Rethinking my Proposal/Academic Question
After visiting JHQ in the Christmas break, and starting to edit the footage since being back, I think it has become clear to me that my film is less concerned with ‘visualising an unfilmable past’ and more about reconnecting with memories. I guess the two aren’t so far removed from each other, but I think keeping the film focused on memories is a way I can keep the film more engaging.
What this means for technically: I think that this change from ‘unfilmable past’ to memory as the focus of the film won’t have a huge shift in the way I make the film, the past that I wanted to represent was my own anyway and my own memories had always been heavily involved with the experiments I had done in the first term. While I was in JHQ I made the decision not to film in any building or area of the camp I didn’t have a clear personal memory from, I think that this personal connection and element of homecoming that the film has is what separates it from other works about abandoned places and I think I should lean into this. While I don’t think it will change how I make the film so much, I do think that the theme of memories could lend itself to some interesting ways of structuring the film, I could possibly structure the film around remapping a clear routine or activity I remember; the school run, the walk to a friends house, etc.
What this means academically: Academically speaking I think that this shift will be more fruitful – it opens up other areas of academic research such as psychology and cognitive science. I feel that these areas of research will help me with the execution of some of the ideas I have – at the moment I am focusing on ways I can represent the, at times, overwhelming nature of reconnecting with memories, I am currently doing this just on my own instincts, but I feel that some more academic research into the topic would add a deeper understanding, which would help with this theme.

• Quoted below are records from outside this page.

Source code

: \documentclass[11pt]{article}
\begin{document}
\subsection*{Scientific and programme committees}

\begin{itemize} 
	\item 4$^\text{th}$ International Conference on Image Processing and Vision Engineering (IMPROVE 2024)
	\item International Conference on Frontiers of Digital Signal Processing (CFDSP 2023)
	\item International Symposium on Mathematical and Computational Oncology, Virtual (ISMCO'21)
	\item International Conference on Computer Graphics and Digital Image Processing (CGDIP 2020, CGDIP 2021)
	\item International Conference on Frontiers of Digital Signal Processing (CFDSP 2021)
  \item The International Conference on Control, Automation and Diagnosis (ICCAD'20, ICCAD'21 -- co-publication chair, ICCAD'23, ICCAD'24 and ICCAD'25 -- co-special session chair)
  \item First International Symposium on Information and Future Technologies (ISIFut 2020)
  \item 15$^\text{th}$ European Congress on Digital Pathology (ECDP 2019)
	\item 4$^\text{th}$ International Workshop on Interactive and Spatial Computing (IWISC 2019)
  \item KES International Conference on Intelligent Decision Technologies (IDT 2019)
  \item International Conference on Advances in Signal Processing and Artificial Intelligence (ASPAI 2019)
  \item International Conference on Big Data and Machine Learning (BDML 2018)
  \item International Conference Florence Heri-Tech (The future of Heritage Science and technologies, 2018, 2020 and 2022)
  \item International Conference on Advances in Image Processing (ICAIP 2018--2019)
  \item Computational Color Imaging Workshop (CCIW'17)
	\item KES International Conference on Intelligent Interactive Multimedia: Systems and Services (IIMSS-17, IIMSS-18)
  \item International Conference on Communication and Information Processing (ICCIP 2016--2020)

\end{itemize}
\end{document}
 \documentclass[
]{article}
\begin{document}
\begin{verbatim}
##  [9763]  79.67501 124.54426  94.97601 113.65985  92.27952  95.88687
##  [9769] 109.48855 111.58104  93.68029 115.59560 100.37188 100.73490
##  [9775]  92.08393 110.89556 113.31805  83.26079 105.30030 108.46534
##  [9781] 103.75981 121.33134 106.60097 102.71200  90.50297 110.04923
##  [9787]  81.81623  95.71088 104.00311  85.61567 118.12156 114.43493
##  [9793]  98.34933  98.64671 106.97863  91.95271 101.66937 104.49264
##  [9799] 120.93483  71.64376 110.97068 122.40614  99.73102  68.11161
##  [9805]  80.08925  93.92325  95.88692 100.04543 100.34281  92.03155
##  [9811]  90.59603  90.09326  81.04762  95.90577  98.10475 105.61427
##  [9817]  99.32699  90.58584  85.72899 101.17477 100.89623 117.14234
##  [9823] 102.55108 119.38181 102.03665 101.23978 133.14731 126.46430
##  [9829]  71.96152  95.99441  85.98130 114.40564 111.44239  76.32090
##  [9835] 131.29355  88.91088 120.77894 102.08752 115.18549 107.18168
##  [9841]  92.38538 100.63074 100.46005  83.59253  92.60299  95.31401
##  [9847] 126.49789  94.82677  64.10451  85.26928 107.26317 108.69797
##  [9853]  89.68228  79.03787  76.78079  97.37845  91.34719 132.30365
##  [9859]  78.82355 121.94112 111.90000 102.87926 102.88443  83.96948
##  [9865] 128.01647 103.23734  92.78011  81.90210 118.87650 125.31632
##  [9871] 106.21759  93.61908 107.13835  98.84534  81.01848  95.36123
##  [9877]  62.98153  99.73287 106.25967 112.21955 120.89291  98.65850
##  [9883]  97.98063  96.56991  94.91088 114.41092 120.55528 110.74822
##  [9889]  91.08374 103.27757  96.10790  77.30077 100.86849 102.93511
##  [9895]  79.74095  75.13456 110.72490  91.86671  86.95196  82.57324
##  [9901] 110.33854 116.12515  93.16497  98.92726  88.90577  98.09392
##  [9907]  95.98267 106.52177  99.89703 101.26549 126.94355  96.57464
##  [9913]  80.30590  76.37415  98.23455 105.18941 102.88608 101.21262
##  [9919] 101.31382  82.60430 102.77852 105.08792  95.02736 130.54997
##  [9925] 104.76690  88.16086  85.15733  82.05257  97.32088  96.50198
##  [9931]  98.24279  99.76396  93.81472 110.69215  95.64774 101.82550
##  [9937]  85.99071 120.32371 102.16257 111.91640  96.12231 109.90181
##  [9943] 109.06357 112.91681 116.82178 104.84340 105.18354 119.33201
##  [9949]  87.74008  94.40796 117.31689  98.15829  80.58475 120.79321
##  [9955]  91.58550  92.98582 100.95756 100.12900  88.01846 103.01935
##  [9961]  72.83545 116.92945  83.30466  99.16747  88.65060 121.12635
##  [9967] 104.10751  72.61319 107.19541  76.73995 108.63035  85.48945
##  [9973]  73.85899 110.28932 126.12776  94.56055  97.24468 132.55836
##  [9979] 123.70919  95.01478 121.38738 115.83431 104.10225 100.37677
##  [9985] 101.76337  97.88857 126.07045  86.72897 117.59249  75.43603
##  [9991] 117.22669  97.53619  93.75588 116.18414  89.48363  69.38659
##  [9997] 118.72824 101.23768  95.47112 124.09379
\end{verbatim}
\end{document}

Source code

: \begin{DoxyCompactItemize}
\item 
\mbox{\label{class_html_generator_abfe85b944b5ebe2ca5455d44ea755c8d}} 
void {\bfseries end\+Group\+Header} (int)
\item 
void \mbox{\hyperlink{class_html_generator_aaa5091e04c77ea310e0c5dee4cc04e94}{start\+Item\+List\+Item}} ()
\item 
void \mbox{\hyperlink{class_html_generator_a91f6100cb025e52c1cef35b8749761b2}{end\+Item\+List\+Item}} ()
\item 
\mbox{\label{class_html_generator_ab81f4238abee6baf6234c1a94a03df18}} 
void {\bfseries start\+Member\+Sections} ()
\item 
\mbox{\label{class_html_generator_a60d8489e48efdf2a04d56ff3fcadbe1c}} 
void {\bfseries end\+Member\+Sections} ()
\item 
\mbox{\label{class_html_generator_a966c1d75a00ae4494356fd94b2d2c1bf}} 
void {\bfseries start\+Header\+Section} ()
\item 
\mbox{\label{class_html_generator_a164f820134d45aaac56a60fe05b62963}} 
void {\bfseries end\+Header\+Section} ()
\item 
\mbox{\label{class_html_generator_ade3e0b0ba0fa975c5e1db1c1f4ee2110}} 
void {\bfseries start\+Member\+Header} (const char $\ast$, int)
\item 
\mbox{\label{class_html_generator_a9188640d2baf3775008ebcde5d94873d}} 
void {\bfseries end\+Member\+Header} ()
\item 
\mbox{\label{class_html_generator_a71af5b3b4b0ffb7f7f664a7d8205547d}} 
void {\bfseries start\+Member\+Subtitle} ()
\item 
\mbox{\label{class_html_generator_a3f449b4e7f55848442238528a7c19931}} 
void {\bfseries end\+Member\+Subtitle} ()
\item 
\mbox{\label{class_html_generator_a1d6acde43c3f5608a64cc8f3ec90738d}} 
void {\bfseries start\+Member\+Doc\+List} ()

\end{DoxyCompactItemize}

I also feel that this theme of representing memory will be more immediately obvious to a viewer of the film, I had received some feedback that my academic question wouldn’t necessarily be clear to the audience and I agreed, it felt to me like the film was going to be about my experience of JHQ, and that the ‘unfilmable past’ element was going to be just an alternative way to read the film with the academic question in mind – but I think that it will be more obviously an exploration of memory and this will bridge the gap between the film and the academic research element.